> _How to complete this task_: Among the records below, find the line that has "Samples for iOS"; from there, give the lines again exactly, and stop after the line that has "test REST API.".

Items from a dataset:
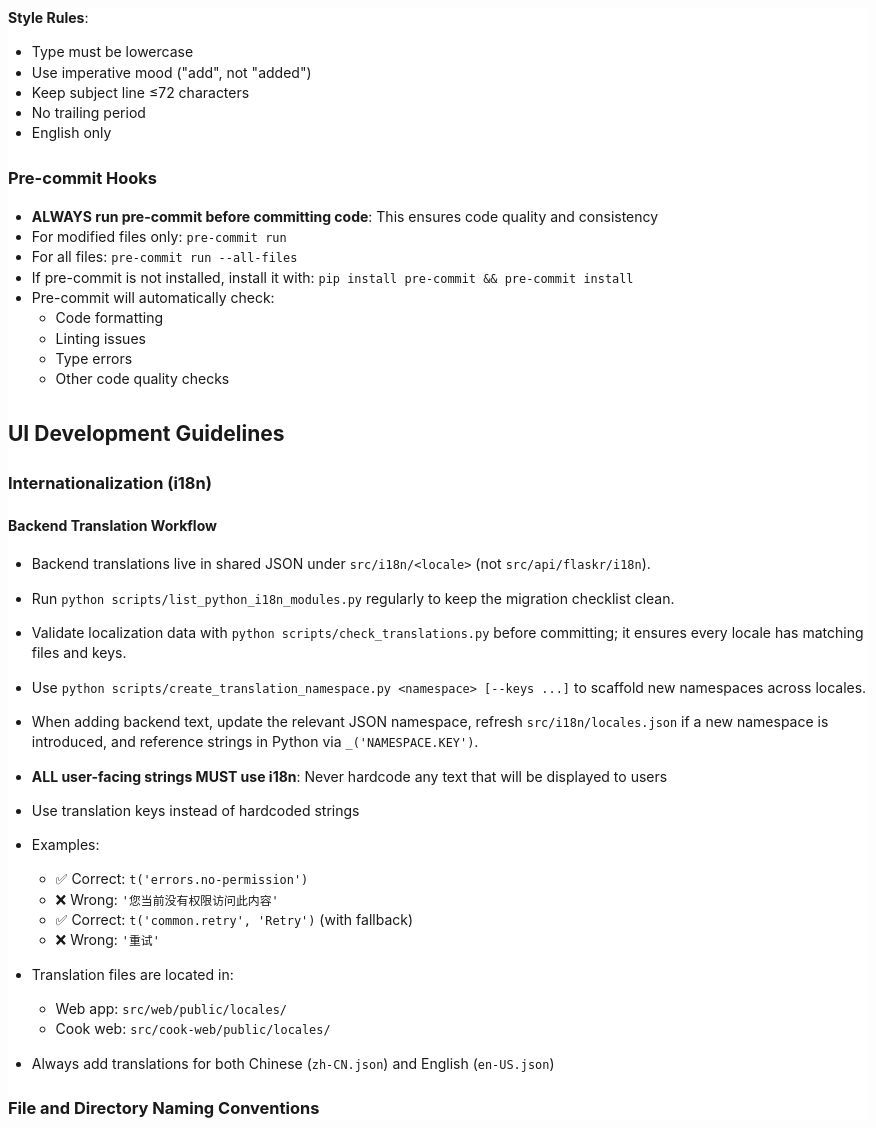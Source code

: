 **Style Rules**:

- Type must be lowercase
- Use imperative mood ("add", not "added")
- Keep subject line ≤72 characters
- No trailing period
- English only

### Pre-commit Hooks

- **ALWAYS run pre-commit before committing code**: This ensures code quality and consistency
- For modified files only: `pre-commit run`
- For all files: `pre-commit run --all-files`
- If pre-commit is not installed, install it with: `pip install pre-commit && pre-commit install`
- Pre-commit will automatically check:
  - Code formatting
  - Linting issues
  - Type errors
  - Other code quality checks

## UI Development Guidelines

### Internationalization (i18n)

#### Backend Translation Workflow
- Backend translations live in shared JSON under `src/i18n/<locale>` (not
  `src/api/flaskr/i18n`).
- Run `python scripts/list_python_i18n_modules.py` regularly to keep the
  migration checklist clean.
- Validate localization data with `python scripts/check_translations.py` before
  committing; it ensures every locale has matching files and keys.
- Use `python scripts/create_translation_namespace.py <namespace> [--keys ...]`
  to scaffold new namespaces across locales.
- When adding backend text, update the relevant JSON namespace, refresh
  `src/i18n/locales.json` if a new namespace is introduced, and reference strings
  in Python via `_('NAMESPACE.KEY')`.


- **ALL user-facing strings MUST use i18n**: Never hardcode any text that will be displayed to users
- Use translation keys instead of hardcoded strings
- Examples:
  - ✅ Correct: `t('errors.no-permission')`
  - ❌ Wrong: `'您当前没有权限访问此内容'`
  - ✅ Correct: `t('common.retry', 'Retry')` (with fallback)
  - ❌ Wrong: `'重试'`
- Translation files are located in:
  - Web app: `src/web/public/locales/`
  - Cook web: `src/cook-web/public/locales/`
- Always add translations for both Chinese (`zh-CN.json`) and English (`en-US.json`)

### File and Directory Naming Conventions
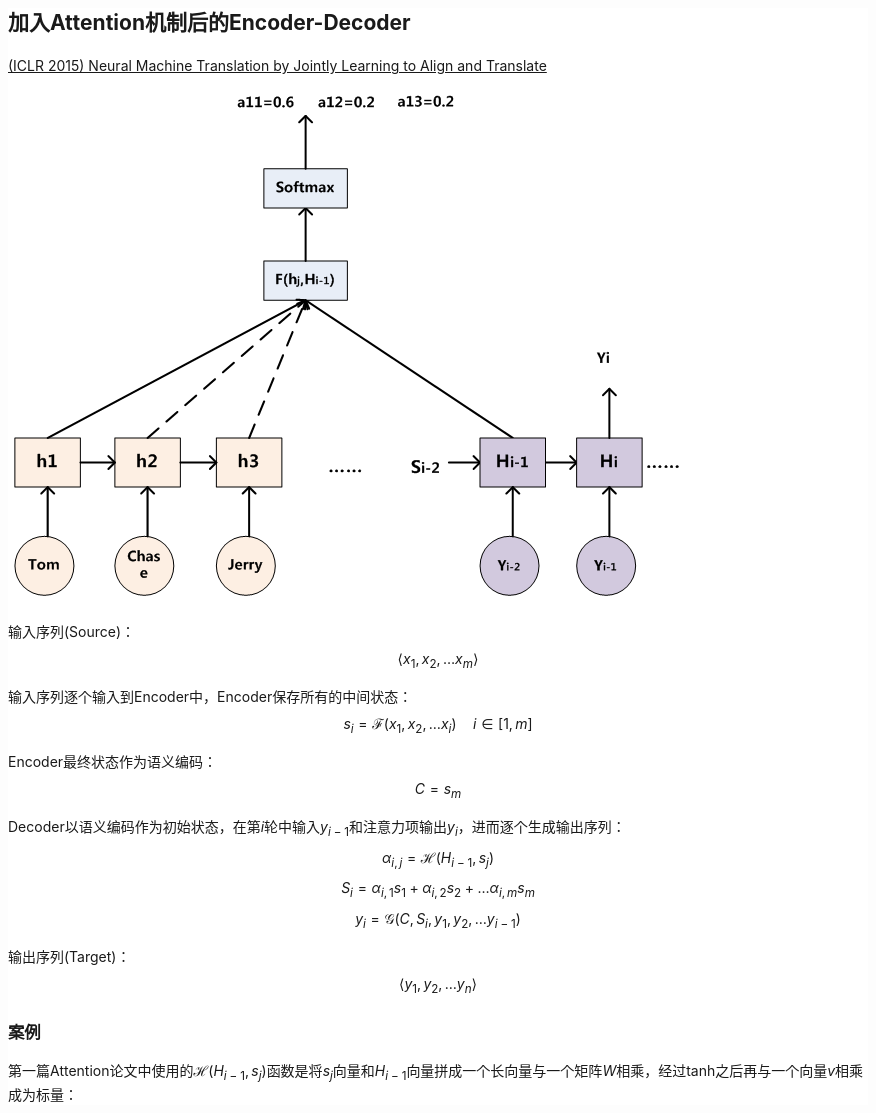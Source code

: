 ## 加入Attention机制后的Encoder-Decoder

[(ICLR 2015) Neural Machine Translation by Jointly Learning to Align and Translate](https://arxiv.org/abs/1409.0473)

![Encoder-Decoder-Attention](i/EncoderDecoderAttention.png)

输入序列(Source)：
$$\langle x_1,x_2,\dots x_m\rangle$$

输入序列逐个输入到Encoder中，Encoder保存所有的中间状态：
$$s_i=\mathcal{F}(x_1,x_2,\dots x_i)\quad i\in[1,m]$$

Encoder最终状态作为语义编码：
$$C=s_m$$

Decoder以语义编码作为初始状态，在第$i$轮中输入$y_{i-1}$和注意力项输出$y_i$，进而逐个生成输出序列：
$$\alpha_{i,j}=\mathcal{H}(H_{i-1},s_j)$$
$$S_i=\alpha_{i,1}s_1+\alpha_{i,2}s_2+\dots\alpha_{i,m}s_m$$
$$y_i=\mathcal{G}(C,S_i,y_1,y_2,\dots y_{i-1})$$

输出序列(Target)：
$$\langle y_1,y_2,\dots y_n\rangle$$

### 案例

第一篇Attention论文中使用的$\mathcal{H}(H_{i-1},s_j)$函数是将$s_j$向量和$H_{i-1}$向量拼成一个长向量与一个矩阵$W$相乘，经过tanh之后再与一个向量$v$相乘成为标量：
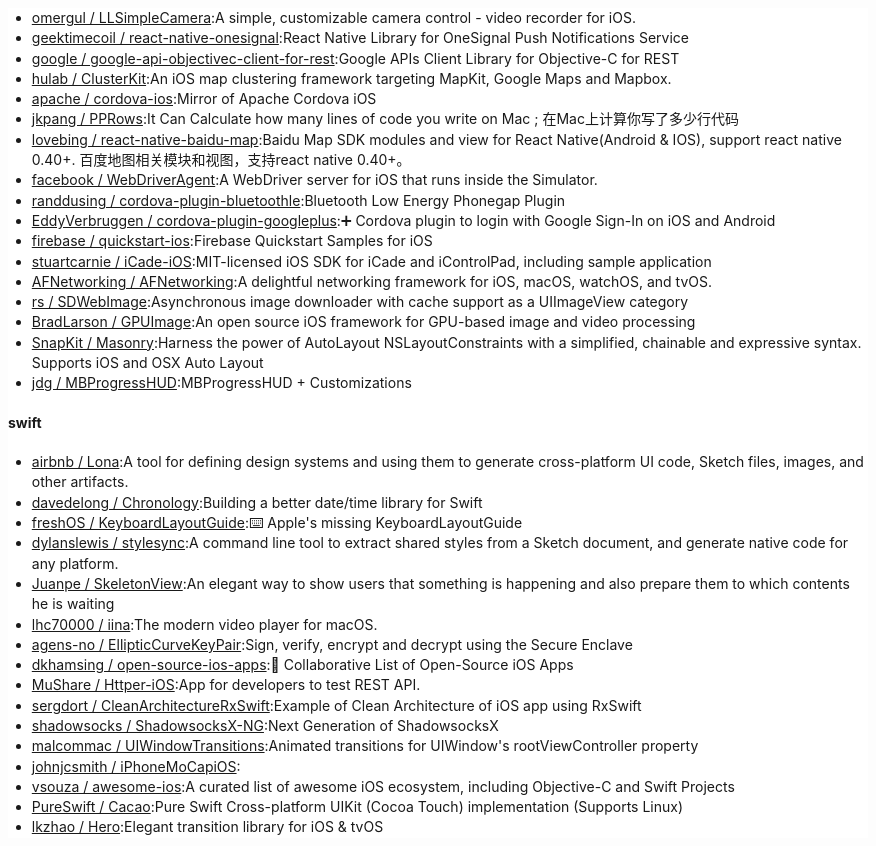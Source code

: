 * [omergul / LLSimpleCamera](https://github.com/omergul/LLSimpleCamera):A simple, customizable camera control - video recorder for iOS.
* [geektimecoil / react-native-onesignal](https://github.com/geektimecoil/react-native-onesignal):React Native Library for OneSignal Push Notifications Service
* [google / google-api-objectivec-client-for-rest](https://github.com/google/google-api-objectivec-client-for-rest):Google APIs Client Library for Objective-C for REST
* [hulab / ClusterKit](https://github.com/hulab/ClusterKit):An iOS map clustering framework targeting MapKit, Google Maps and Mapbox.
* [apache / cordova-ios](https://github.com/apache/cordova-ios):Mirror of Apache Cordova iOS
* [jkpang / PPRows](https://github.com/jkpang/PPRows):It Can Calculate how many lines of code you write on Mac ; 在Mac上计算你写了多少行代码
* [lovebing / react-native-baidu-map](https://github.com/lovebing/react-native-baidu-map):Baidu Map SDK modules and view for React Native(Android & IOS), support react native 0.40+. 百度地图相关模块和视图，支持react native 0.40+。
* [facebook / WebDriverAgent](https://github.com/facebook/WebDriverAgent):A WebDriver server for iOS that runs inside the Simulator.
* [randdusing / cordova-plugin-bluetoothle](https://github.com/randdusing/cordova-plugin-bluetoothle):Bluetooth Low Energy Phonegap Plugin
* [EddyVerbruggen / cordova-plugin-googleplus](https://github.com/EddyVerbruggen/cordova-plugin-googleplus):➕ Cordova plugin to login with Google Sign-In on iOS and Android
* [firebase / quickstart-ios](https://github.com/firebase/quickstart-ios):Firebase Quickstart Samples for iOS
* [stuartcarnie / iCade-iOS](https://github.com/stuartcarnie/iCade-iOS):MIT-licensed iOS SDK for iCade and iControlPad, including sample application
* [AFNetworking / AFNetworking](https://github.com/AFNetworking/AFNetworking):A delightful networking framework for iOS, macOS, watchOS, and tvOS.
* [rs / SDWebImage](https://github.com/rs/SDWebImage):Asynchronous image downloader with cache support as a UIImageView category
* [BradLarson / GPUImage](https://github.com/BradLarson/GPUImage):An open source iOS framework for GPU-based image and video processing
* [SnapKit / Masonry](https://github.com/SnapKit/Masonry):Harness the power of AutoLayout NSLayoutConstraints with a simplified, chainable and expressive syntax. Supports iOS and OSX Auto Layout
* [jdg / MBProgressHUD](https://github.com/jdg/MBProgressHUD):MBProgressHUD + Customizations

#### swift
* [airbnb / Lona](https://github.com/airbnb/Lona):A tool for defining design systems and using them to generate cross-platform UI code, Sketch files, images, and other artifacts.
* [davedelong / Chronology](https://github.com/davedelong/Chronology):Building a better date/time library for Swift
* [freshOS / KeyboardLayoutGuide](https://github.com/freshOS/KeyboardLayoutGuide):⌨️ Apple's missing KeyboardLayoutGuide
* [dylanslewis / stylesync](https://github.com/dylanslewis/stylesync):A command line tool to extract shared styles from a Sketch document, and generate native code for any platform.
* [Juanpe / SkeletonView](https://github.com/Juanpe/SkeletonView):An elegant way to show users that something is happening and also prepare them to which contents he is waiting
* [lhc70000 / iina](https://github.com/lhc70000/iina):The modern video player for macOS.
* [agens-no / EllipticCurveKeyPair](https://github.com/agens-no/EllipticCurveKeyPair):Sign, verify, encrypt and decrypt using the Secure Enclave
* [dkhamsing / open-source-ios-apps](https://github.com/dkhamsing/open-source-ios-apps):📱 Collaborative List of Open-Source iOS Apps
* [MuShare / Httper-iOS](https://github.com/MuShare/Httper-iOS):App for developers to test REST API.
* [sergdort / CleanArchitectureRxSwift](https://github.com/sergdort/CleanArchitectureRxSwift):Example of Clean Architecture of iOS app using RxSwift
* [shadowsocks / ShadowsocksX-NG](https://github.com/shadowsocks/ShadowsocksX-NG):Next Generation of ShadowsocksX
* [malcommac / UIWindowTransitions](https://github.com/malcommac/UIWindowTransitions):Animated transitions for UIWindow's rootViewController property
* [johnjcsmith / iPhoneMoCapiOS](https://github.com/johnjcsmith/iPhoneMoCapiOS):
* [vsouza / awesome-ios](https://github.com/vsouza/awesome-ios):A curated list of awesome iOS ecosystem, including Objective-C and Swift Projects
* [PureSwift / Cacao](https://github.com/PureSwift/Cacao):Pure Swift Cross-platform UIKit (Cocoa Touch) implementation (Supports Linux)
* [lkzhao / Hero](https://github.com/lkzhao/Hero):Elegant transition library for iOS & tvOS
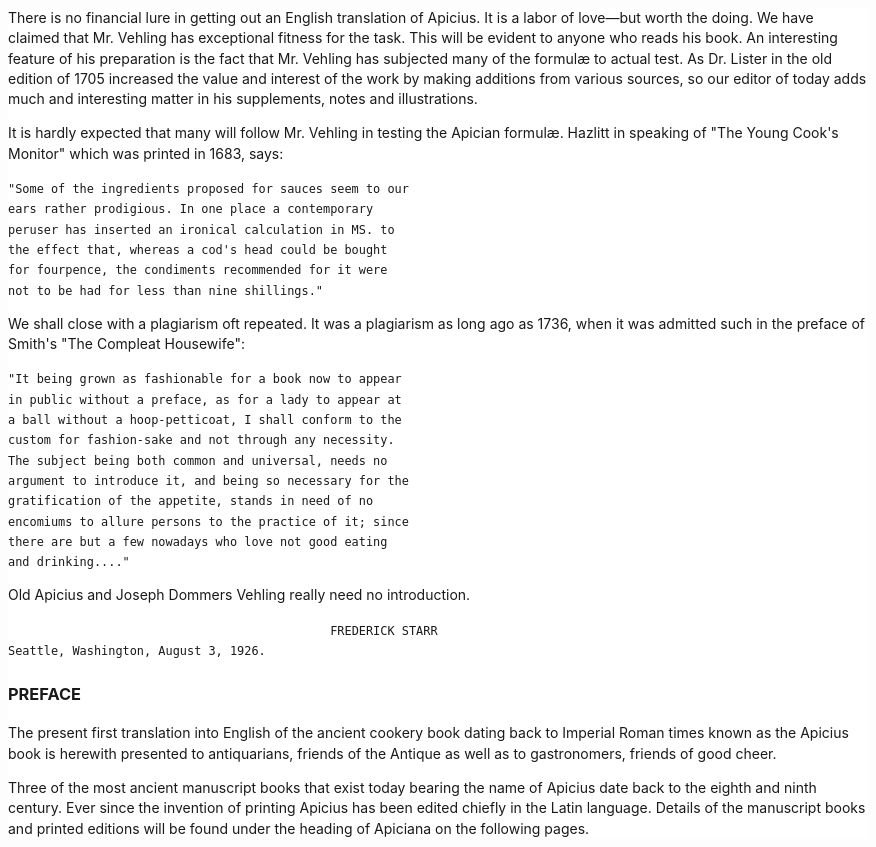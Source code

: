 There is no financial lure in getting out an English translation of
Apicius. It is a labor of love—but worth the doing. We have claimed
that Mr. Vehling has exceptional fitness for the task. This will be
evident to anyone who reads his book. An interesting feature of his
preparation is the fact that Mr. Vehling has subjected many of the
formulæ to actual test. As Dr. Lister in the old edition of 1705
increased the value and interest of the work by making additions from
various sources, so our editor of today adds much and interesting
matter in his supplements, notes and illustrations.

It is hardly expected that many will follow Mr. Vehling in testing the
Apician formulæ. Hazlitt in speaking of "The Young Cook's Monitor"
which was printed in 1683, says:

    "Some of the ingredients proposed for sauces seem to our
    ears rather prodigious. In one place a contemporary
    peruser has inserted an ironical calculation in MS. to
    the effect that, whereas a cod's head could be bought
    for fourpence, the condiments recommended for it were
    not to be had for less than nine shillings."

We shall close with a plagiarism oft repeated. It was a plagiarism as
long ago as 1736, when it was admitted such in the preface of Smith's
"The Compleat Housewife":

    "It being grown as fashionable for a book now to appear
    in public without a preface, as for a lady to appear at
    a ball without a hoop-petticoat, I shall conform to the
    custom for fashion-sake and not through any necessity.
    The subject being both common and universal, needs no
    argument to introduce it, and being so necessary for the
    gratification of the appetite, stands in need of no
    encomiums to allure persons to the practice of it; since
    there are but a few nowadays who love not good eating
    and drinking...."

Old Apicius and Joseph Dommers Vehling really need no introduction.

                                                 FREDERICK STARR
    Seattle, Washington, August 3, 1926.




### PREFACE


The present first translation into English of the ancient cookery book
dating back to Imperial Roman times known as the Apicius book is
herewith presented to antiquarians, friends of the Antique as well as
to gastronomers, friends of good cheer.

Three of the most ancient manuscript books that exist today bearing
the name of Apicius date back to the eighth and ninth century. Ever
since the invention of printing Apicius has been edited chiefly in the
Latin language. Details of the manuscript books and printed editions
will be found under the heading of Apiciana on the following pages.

> _Expected output_:
* [firebase / quickstart-ios](https://github.com/firebase/quickstart-ios):Firebase Quickstart Samples for iOS
* [stuartcarnie / iCade-iOS](https://github.com/stuartcarnie/iCade-iOS):MIT-licensed iOS SDK for iCade and iControlPad, including sample application
* [AFNetworking / AFNetworking](https://github.com/AFNetworking/AFNetworking):A delightful networking framework for iOS, macOS, watchOS, and tvOS.
* [rs / SDWebImage](https://github.com/rs/SDWebImage):Asynchronous image downloader with cache support as a UIImageView category
* [BradLarson / GPUImage](https://github.com/BradLarson/GPUImage):An open source iOS framework for GPU-based image and video processing
* [SnapKit / Masonry](https://github.com/SnapKit/Masonry):Harness the power of AutoLayout NSLayoutConstraints with a simplified, chainable and expressive syntax. Supports iOS and OSX Auto Layout
* [jdg / MBProgressHUD](https://github.com/jdg/MBProgressHUD):MBProgressHUD + Customizations

#### swift
* [airbnb / Lona](https://github.com/airbnb/Lona):A tool for defining design systems and using them to generate cross-platform UI code, Sketch files, images, and other artifacts.
* [davedelong / Chronology](https://github.com/davedelong/Chronology):Building a better date/time library for Swift
* [freshOS / KeyboardLayoutGuide](https://github.com/freshOS/KeyboardLayoutGuide):⌨️ Apple's missing KeyboardLayoutGuide
* [dylanslewis / stylesync](https://github.com/dylanslewis/stylesync):A command line tool to extract shared styles from a Sketch document, and generate native code for any platform.
* [Juanpe / SkeletonView](https://github.com/Juanpe/SkeletonView):An elegant way to show users that something is happening and also prepare them to which contents he is waiting
* [lhc70000 / iina](https://github.com/lhc70000/iina):The modern video player for macOS.
* [agens-no / EllipticCurveKeyPair](https://github.com/agens-no/EllipticCurveKeyPair):Sign, verify, encrypt and decrypt using the Secure Enclave
* [dkhamsing / open-source-ios-apps](https://github.com/dkhamsing/open-source-ios-apps):📱 Collaborative List of Open-Source iOS Apps
* [MuShare / Httper-iOS](https://github.com/MuShare/Httper-iOS):App for developers to test REST API.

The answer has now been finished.